Die These, dass Ratten, die ihr Leben lang gentechnisch veränderten Mais erhalten, früher sterben als Tiere, die mit konventionellen Mais gefüttert werden, ist experimentell nicht ausreichend belegt. So lautet das Fazit einer Bewertung, die das Bundesinstitut für Risikobewertung (BfR) nach Veröffentlichung der Publikation „Long term toxicity of a Roundup herbicide and a Roundup-tolerant genetically modified maize” von Gilles-Eric Séralini und anderen in der Fachzeitschrift „Food and Chemical Toxicilogy“ durchführte. „Die Studie hat sowohl Schwächen im Design als auch in der statistischen Auswertung, so dass die Schlussfolgerungen der Autoren nicht nachvollziehbar sind“, sagt Professor Dr. Reiner Wittkowski, Vizepräsident des Bundesinstituts. Auch die Aussage, dass möglicherweise die Langzeitaufnahme des glyphosathaltigen Pflanzenschutzmittels Roundup zu schweren Gesundheitsschäden und früherem Versterben führen, sei nicht ausreichend belegt. Zu Glyphosat als herbizidem Wirkstoff liegen zahlreiche Langzeitstudien vor. Krebs, eine höhere Sterblichkeit oder Einflüsse auf das Hormonsystem der Versuchstiere, wie sie die Autoren in der Publikation berichten, sind in diesen Untersuchungen nicht beobachtet worden.

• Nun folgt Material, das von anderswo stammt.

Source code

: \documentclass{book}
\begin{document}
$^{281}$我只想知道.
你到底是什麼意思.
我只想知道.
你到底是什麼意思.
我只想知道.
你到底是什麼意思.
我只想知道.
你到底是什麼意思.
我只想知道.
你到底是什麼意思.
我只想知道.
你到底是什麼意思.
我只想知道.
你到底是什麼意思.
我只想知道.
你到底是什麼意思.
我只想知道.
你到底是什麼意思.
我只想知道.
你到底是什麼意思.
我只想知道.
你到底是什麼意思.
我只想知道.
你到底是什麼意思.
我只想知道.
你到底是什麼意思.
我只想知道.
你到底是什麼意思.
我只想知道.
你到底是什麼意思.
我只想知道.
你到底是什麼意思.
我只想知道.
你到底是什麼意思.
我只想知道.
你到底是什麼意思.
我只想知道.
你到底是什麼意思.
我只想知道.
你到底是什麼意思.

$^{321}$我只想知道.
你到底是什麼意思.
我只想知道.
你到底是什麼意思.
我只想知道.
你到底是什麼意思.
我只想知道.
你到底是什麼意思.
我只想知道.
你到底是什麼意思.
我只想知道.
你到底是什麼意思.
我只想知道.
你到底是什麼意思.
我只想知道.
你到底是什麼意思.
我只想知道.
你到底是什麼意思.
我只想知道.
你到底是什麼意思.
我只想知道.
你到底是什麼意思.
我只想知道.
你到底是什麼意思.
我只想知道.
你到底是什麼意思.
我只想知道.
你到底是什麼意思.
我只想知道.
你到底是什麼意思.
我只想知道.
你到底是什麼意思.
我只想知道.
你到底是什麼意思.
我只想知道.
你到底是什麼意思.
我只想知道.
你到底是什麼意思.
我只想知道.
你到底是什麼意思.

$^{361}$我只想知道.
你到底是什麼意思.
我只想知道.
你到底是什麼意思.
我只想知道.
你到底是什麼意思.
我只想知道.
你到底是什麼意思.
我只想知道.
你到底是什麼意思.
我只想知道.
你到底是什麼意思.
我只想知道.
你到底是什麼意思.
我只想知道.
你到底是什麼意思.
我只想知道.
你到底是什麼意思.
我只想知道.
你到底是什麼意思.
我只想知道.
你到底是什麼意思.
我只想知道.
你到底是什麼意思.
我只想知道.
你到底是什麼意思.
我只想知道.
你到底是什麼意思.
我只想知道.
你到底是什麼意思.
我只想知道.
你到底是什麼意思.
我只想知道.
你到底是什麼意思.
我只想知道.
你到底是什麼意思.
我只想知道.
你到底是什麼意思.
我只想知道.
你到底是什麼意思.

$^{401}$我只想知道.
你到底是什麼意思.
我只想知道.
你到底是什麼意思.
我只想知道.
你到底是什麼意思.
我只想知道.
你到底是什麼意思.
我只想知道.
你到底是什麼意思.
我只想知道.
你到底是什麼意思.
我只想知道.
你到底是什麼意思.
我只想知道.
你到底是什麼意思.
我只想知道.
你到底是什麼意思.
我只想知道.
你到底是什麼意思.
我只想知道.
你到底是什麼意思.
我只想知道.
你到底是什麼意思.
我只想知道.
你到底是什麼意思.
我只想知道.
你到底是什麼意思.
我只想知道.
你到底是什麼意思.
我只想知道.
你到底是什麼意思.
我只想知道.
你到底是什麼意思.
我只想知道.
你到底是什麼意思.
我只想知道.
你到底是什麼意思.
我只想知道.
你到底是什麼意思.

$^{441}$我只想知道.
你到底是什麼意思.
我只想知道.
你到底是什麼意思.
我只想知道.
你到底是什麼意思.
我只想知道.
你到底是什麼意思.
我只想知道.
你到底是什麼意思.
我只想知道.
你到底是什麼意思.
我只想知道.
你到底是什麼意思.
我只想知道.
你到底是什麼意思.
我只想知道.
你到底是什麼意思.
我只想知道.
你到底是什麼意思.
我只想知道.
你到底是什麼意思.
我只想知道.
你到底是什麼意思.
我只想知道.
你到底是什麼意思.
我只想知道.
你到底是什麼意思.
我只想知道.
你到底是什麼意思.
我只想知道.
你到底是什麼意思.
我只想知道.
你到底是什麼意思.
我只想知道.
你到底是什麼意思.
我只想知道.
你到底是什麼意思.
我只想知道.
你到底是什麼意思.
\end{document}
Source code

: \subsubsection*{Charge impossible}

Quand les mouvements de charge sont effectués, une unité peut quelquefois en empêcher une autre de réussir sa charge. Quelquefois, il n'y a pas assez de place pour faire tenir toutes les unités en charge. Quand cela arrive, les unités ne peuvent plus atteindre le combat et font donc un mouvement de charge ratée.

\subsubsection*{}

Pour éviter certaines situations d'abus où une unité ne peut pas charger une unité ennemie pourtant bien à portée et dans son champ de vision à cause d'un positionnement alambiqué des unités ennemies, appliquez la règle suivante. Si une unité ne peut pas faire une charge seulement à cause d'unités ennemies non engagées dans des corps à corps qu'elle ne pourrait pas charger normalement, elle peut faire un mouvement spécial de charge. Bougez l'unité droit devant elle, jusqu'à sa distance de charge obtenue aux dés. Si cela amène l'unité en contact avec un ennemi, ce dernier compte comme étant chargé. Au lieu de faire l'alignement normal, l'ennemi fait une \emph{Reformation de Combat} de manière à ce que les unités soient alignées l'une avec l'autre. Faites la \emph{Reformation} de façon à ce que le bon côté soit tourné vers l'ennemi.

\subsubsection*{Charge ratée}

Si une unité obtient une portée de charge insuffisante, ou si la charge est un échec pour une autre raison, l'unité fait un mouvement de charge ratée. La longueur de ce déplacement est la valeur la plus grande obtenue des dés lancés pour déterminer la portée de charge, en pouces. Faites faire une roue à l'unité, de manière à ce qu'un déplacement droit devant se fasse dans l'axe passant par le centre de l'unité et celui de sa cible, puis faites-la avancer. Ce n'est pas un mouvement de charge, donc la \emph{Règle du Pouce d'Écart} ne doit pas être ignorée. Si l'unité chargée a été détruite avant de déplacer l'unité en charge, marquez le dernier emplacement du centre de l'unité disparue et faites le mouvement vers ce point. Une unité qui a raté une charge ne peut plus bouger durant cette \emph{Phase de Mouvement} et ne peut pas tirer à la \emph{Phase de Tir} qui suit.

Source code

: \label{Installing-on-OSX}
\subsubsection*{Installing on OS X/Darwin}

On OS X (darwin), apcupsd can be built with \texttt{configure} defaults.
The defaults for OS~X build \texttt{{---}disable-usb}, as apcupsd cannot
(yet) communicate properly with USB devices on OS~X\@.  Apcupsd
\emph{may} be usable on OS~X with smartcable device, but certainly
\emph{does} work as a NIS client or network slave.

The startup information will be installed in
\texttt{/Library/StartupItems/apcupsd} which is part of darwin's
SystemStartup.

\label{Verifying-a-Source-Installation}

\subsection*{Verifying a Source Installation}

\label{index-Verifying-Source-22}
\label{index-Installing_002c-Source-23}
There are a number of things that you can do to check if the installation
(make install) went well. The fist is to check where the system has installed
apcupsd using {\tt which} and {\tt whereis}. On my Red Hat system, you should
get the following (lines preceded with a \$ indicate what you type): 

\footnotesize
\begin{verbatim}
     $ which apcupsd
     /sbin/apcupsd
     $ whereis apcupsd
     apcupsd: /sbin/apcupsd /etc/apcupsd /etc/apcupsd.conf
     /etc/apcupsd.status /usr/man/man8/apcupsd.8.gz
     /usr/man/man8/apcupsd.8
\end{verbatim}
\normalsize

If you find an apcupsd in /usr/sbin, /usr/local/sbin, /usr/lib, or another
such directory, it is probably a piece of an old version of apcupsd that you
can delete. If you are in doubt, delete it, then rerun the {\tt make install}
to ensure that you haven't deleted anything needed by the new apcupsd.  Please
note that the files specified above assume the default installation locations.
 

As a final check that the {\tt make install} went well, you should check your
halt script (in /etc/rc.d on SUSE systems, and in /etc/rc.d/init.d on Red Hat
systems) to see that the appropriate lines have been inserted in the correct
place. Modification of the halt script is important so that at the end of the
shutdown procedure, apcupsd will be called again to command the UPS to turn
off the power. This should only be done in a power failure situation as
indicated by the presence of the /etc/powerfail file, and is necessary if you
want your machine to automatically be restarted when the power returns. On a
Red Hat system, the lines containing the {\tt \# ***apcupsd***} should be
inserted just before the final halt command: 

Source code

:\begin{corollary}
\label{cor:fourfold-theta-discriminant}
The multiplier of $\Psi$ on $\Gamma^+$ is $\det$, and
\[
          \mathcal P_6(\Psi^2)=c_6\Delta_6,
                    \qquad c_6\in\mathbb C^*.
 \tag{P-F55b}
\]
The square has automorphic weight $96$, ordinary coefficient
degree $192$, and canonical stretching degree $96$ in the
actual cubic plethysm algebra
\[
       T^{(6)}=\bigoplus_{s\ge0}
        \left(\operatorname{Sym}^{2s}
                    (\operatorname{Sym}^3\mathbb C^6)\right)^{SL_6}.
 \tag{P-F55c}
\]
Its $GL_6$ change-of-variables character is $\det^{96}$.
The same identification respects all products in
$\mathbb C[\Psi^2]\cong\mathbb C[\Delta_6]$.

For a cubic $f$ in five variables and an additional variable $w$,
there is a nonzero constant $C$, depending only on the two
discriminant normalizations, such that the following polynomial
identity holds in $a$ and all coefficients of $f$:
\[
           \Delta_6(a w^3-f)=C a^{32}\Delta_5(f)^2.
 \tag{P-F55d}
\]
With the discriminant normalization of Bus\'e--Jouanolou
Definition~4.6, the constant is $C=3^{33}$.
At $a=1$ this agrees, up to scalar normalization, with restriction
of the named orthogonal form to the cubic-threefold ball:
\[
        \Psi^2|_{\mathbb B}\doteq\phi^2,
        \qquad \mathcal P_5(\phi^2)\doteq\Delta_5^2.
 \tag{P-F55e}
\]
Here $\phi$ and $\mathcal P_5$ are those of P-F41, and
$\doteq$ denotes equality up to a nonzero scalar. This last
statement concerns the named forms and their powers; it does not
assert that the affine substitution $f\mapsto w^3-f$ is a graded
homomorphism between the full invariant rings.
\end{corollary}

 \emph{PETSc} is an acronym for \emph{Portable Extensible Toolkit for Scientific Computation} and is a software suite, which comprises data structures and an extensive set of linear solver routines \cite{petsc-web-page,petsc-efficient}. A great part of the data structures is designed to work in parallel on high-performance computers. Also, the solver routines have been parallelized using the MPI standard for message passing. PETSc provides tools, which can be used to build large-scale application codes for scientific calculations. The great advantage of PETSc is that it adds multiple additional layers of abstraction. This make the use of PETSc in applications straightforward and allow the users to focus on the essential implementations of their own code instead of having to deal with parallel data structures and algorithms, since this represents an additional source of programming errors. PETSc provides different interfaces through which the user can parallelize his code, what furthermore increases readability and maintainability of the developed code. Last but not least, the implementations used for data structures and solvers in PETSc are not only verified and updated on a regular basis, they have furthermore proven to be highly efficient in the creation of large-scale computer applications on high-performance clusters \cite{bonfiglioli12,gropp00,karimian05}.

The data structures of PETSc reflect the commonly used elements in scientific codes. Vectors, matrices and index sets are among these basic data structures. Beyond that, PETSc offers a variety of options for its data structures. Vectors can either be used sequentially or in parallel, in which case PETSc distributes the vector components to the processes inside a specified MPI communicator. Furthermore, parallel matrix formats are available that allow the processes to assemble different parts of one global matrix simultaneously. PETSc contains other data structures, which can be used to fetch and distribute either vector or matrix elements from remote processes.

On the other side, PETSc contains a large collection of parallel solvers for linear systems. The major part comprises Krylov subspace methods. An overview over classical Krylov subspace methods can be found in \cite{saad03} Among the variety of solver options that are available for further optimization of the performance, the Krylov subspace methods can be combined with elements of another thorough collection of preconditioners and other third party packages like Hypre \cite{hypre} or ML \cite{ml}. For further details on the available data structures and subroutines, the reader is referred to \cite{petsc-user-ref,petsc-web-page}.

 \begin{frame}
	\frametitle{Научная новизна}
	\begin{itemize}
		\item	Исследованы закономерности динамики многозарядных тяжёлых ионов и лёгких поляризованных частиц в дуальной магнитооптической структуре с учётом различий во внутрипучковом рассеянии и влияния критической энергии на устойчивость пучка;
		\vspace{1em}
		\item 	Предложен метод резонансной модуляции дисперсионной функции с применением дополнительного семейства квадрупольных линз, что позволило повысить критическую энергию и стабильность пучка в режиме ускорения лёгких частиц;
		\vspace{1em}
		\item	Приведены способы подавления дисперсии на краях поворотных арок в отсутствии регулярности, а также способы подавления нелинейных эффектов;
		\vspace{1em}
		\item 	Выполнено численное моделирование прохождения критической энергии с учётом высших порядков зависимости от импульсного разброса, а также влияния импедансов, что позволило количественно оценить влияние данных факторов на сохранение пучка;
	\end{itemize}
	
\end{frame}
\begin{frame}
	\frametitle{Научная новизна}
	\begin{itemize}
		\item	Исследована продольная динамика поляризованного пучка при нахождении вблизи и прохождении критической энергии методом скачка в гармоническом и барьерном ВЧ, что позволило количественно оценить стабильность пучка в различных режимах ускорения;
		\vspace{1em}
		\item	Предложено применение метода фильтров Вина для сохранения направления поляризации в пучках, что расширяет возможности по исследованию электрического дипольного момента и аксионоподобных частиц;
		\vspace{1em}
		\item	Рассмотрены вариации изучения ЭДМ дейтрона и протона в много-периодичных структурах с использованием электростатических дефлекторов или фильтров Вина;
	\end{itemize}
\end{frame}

Mitte September 2012 veröffentlichte ein Wissenschaftlerteam um Gilles-Eric Séralini an der Universität von Caen in Frankreich Ergebnisse einer Langzeitstudie mit Ratten, denen gentechnisch veränderter, glyphosattoleranter Mais verabreicht worden war. Ein Teil des gentechnisch veränderten Mais war dabei mit einem glyphosathaltigen Pflanzenschutzmittel (Roundup) behandelt worden, ein anderer Teil war unbehandelt. Der Mais wurde jeweils in drei Dosierungen gegeben. Zusätzlich wurden anderen Tieren, die mit konventionellem Futter gefüttert wurden, Roundup über das Trinkwasser in drei Dosierungen gegeben. Eine Kontrollgruppe wurde mit nicht gentechnisch verändertem Mais gefüttert. Die Autoren berichten, dass die Tiere in einigen der Testgruppen früher Tumoren und andere Organschäden entwickelt hätten und früher gestorben seien als in der Kontrollgruppe. Die Ergebnisse könnten durch Hormonwirkungen von Roundup sowie von Inhaltsstoffen des gentechnisch veränderten Mais hervorgerufen sein.
Das Bundesinstitut für Risikobewertung (BfR) hat die Studie hinsichtlich der Relevanz für die Einschätzung des gesundheitlichen Risikos von gentechnisch verändertem, glyphosattolerantem Mais und auch für die Einschätzung des gesundheitlichen Risikos von Glyphosat als Wirkstoff bewertet. Das BfR kommt auf Grundlage der Publikation zu dem Ergebnis, dass die Hauptaussagen der Veröffentlichung experimentell nicht ausreichend belegt sind. Zudem sind aufgrund der Unzulänglichkeiten des Studiendesigns sowie der Art der Präsentation und Interpretation der Daten wesentliche Schlussfolgerungen der Autoren nicht nachvollziehbar.
Kritisiert wird an der Studie insbesondere die viel zu kleine Anzahl an Tieren pro Gruppe, die nicht den Empfehlungen international aner-kannter Standards für Studien zur kanzerogenen Wirkung entspricht. Der verwendete Rattenstamm weist eine relativ hohe Spontantumorrate insbesondere für Mamma- und Hypophsentumoren auf, und die verwendete Tierzahl ist zur Bewertung der von den Autoren behaupteten Unterschiede zwischen den Test- und der Kontrollgruppe nicht ausreichend. Auch die These der Autoren, die beobachteten Effekte könnten auf endokrin-schädlichen Wirkungen beruhen, sind nicht hinreichend durch die erhobenen Daten gedeckt. Das BfR bemängelt weiterhin, dass bei den Untersuchungen mit dem glyphosathaltigen Pflanzenschutzmittel Roundup keine Bestimmung der verabreichten Dosis erfolgte. Außerdem sind die erhobenen Daten nur unvollständig dargelegt.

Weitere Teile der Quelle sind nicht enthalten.